EVERY YEAR at this time millions of fruitcakes are given to people. We are reliably informed that many are eaten, but we have also seen quite a bit of evidence that many are not. That's why we think Sen. Sam Nunn should go a little easier on the Pentagon and its 18-page "recipe" for fruitcake.

The recipe is printed in the official military specifications for bakers who might want to produce the cakes for the troops overseas. It goes on and on about such things as flavoring ("shall be pure or artificial vanilla in such quantities that its presence shall be organoleptically detected"), candied pineapple (diced in quarter-inch chunks), and batter (to "consist of equal parts by weight of cake batter specified in Table I, and fruit and nut blend specifiedin Table II").

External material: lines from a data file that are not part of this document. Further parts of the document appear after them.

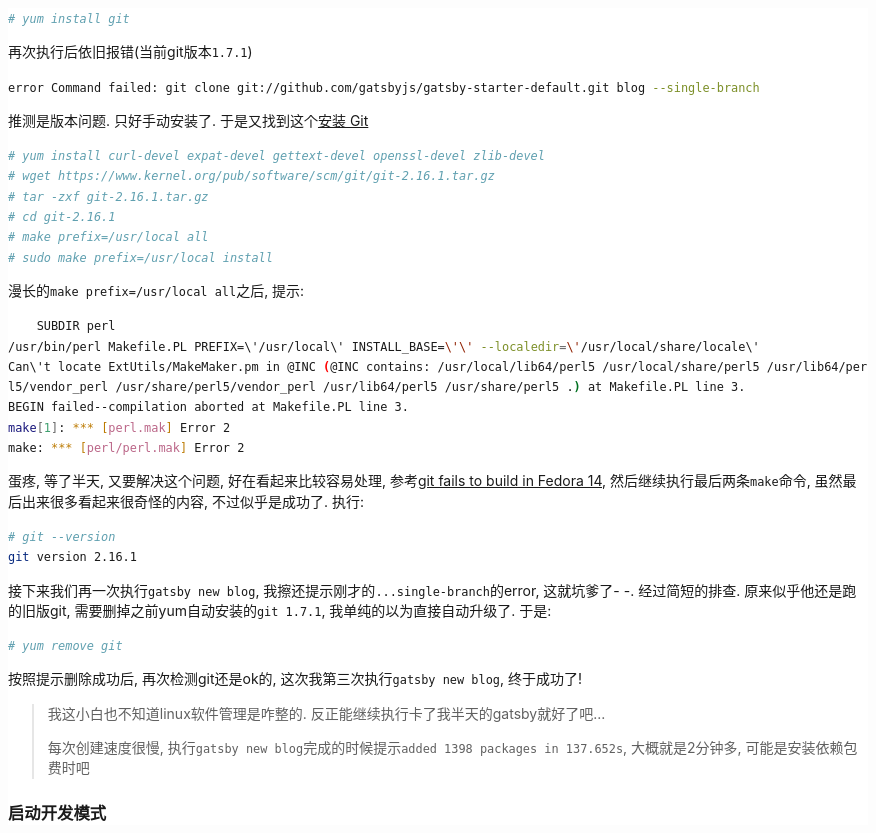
 ```bash
# yum install git
```

再次执行后依旧报错(当前git版本`1.7.1`)

```bash
error Command failed: git clone git://github.com/gatsbyjs/gatsby-starter-default.git blog --single-branch
```

推测是版本问题. 只好手动安装了. 于是又找到这个[安装 Git](https://git-scm.com/book/zh/v1/%E8%B5%B7%E6%AD%A5-%E5%AE%89%E8%A3%85-Git)

```bash
# yum install curl-devel expat-devel gettext-devel openssl-devel zlib-devel
# wget https://www.kernel.org/pub/software/scm/git/git-2.16.1.tar.gz
# tar -zxf git-2.16.1.tar.gz
# cd git-2.16.1
# make prefix=/usr/local all
# sudo make prefix=/usr/local install
```

漫长的`make prefix=/usr/local all`之后, 提示:

```bash
    SUBDIR perl
/usr/bin/perl Makefile.PL PREFIX=\'/usr/local\' INSTALL_BASE=\'\' --localedir=\'/usr/local/share/locale\'
Can\'t locate ExtUtils/MakeMaker.pm in @INC (@INC contains: /usr/local/lib64/perl5 /usr/local/share/perl5 /usr/lib64/perl5/vendor_perl /usr/share/perl5/vendor_perl /usr/lib64/perl5 /usr/share/perl5 .) at Makefile.PL line 3.
BEGIN failed--compilation aborted at Makefile.PL line 3.
make[1]: *** [perl.mak] Error 2
make: *** [perl/perl.mak] Error 2
```

蛋疼, 等了半天, 又要解决这个问题, 好在看起来比较容易处理, 参考[git fails to build in Fedora 14](https://github.com/qsnake/qsnake/issues/12), 然后继续执行最后两条`make`命令, 虽然最后出来很多看起来很奇怪的内容, 不过似乎是成功了. 执行:

```bash
# git --version
git version 2.16.1
```

接下来我们再一次执行`gatsby new blog`, 我擦还提示刚才的`...single-branch`的error, 这就坑爹了- -. 经过简短的排查. 原来似乎他还是跑的旧版git, 需要删掉之前yum自动安装的`git 1.7.1`, 我单纯的以为直接自动升级了. 于是:

```bash
# yum remove git
```

按照提示删除成功后, 再次检测git还是ok的, 这次我第三次执行`gatsby new blog`, 终于成功了!

> 我这小白也不知道linux软件管理是咋整的. 反正能继续执行卡了我半天的gatsby就好了吧...
>
> 每次创建速度很慢, 执行`gatsby new blog`完成的时候提示`added 1398 packages in 137.652s`, 大概就是2分钟多, 可能是安装依赖包费时吧

### 启动开发模式
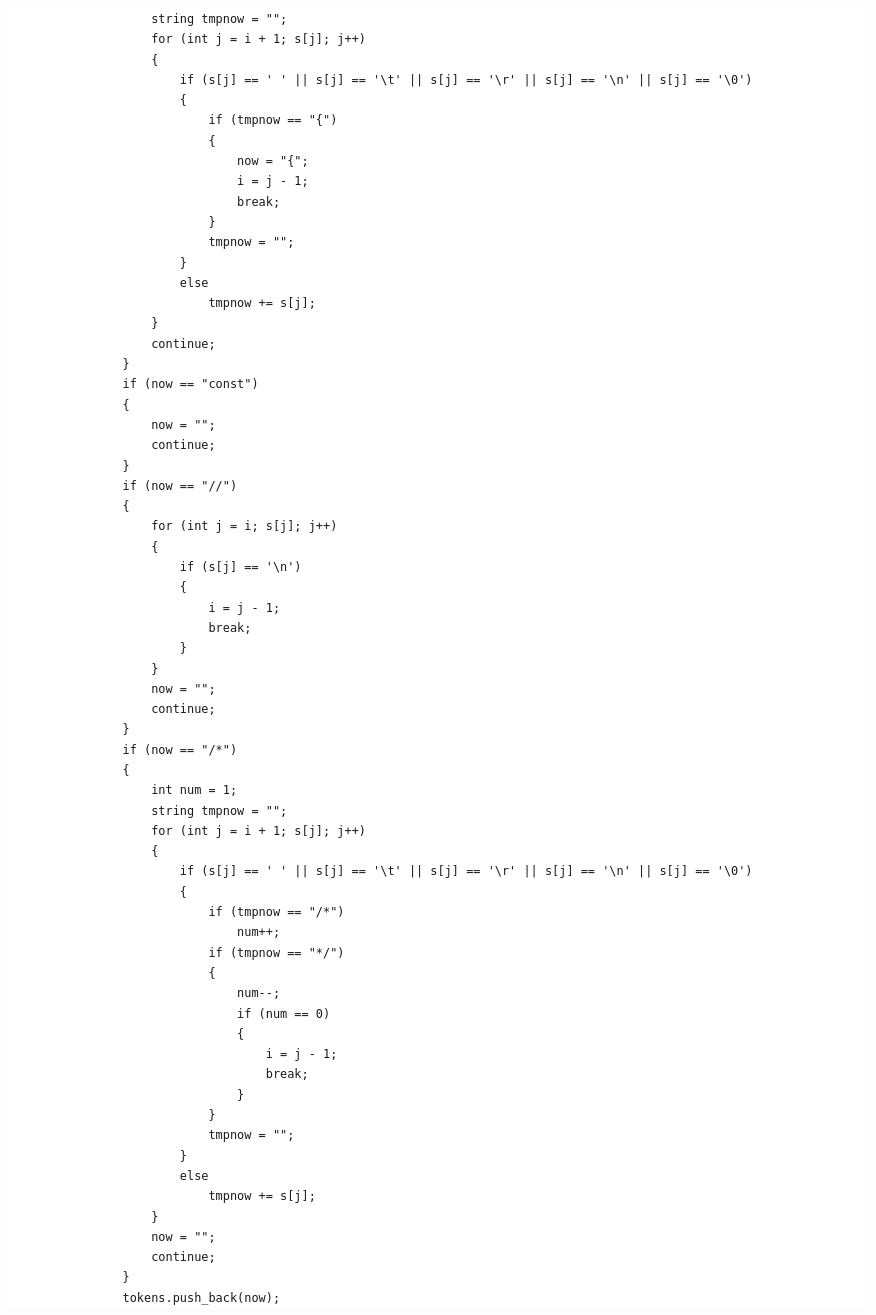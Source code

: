                         string tmpnow = "";
                        for (int j = i + 1; s[j]; j++)
                        {
                            if (s[j] == ' ' || s[j] == '\t' || s[j] == '\r' || s[j] == '\n' || s[j] == '\0')
                            {
                                if (tmpnow == "{")
                                {
                                    now = "{";
                                    i = j - 1;
                                    break;
                                }
                                tmpnow = "";
                            }
                            else
                                tmpnow += s[j];
                        }
                        continue;
                    }
                    if (now == "const")
                    {
                        now = "";
                        continue;
                    }
                    if (now == "//")
                    {
                        for (int j = i; s[j]; j++)
                        {
                            if (s[j] == '\n')
                            {
                                i = j - 1;
                                break;
                            }
                        }
                        now = "";
                        continue;
                    }
                    if (now == "/*")
                    {
                        int num = 1;
                        string tmpnow = "";
                        for (int j = i + 1; s[j]; j++)
                        {
                            if (s[j] == ' ' || s[j] == '\t' || s[j] == '\r' || s[j] == '\n' || s[j] == '\0')
                            {
                                if (tmpnow == "/*")
                                    num++;
                                if (tmpnow == "*/")
                                {
                                    num--;
                                    if (num == 0)
                                    {
                                        i = j - 1;
                                        break;
                                    }
                                }
                                tmpnow = "";
                            }
                            else
                                tmpnow += s[j];
                        }
                        now = "";
                        continue;
                    }
                    tokens.push_back(now);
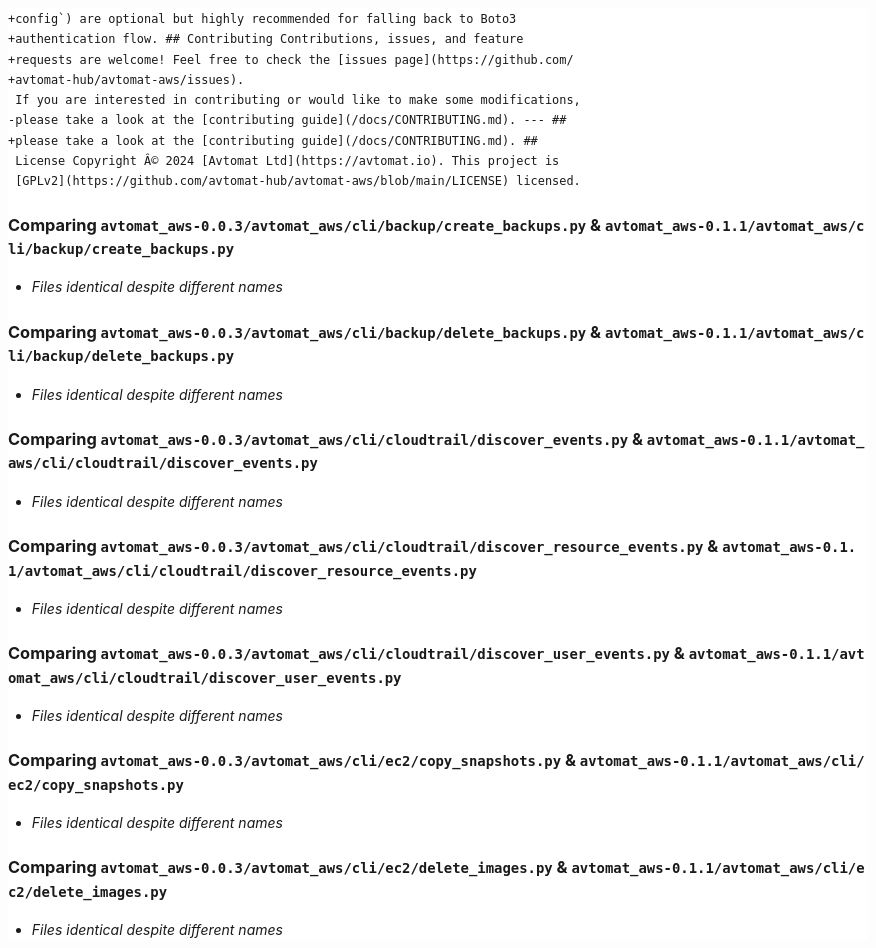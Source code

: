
 ```
+config`) are optional but highly recommended for falling back to Boto3
+authentication flow. ## Contributing Contributions, issues, and feature
+requests are welcome! Feel free to check the [issues page](https://github.com/
+avtomat-hub/avtomat-aws/issues).
 If you are interested in contributing or would like to make some modifications,
-please take a look at the [contributing guide](/docs/CONTRIBUTING.md). --- ##
+please take a look at the [contributing guide](/docs/CONTRIBUTING.md). ##
 License Copyright Â© 2024 [Avtomat Ltd](https://avtomat.io). This project is
 [GPLv2](https://github.com/avtomat-hub/avtomat-aws/blob/main/LICENSE) licensed.
```

### Comparing `avtomat_aws-0.0.3/avtomat_aws/cli/backup/create_backups.py` & `avtomat_aws-0.1.1/avtomat_aws/cli/backup/create_backups.py`

 * *Files identical despite different names*

### Comparing `avtomat_aws-0.0.3/avtomat_aws/cli/backup/delete_backups.py` & `avtomat_aws-0.1.1/avtomat_aws/cli/backup/delete_backups.py`

 * *Files identical despite different names*

### Comparing `avtomat_aws-0.0.3/avtomat_aws/cli/cloudtrail/discover_events.py` & `avtomat_aws-0.1.1/avtomat_aws/cli/cloudtrail/discover_events.py`

 * *Files identical despite different names*

### Comparing `avtomat_aws-0.0.3/avtomat_aws/cli/cloudtrail/discover_resource_events.py` & `avtomat_aws-0.1.1/avtomat_aws/cli/cloudtrail/discover_resource_events.py`

 * *Files identical despite different names*

### Comparing `avtomat_aws-0.0.3/avtomat_aws/cli/cloudtrail/discover_user_events.py` & `avtomat_aws-0.1.1/avtomat_aws/cli/cloudtrail/discover_user_events.py`

 * *Files identical despite different names*

### Comparing `avtomat_aws-0.0.3/avtomat_aws/cli/ec2/copy_snapshots.py` & `avtomat_aws-0.1.1/avtomat_aws/cli/ec2/copy_snapshots.py`

 * *Files identical despite different names*

### Comparing `avtomat_aws-0.0.3/avtomat_aws/cli/ec2/delete_images.py` & `avtomat_aws-0.1.1/avtomat_aws/cli/ec2/delete_images.py`

 * *Files identical despite different names*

Sen. Nunn told the Senate about this recipe in order to make a point concerning overspecifying by the military and how it contributes to America's military procurement problems. But he failed to put it in the larger context of America's fruitcake problem. In some households, as we said, the fruitcake is eaten. But in others it's stored away in its unopened tin, or a few slices are brought out and partially eaten (crumbs and quarter-inch pineapple chunks scattered on the tablecloth) and the rest is stored. Sometimes it is passed on as a gift for someone else. Often, as it lies in some dark corner of the house, it is spoken of with feigned fondness when the person who has given it comes to visit. No one has the heart or the nerve to throw one away.

Consider, then, how many young people leave home for military service with the idea that a fruitcake is something on the order of a family heirloom. When they are issued their holiday slice by the mess sergeant, they are as likely as not to feel it's an item they'll be accountable for, and to do their best to keep it in good shape for the duration.

It becomes, then, a simple matter of morale for the Pentagon to insist on a fruitcake that is built to rigid tolerances, capable of being stored for long periods in a footlocker or duffle bag, of being carried in a field pack on maneuvers, of surviving a direct hit or a white-glove inspection, of enduring extreme climates from the tropics to the Arctic. Under the military's exacting specifications, 12 tons of fruitcake were produced for the troops this year at a cost of $1.51 a pound, which seems to us a bargain when you consider that, quite often, fruitcake is forever.